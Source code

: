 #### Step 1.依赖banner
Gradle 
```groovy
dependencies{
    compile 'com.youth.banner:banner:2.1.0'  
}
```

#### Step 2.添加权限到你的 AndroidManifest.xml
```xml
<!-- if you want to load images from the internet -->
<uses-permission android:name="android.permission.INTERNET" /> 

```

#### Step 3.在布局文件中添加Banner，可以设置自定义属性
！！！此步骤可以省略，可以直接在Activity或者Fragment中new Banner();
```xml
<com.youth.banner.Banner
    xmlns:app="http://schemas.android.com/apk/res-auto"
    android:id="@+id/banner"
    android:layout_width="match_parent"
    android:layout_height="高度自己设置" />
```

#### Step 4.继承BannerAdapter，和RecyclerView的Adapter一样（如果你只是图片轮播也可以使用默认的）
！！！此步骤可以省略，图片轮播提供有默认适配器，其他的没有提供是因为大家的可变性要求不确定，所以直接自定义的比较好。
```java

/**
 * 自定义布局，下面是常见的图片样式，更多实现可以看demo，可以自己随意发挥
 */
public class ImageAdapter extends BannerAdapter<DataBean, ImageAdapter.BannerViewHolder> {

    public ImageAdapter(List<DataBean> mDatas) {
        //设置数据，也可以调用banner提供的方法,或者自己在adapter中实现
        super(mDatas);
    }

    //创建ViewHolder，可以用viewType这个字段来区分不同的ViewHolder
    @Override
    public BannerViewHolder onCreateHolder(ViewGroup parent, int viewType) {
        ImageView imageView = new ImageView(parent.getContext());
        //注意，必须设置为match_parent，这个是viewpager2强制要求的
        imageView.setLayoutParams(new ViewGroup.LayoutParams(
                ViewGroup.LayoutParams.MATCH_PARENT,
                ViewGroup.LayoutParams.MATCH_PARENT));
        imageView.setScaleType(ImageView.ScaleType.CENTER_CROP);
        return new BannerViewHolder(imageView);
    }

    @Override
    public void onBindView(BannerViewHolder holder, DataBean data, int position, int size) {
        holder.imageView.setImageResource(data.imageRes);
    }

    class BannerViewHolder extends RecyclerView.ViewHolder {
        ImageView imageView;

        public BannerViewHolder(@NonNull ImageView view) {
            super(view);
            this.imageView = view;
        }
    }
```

**Problem details**
Where does the word "BannerViewHolder" appear in the listing? List each line that holds it.

**Solution for this task**
public class ImageAdapter extends BannerAdapter<DataBean, ImageAdapter.BannerViewHolder> {
    public BannerViewHolder onCreateHolder(ViewGroup parent, int viewType) {
        return new BannerViewHolder(imageView);
    public void onBindView(BannerViewHolder holder, DataBean data, int position, int size) {
    class BannerViewHolder extends RecyclerView.ViewHolder {
        public BannerViewHolder(@NonNull ImageView view) {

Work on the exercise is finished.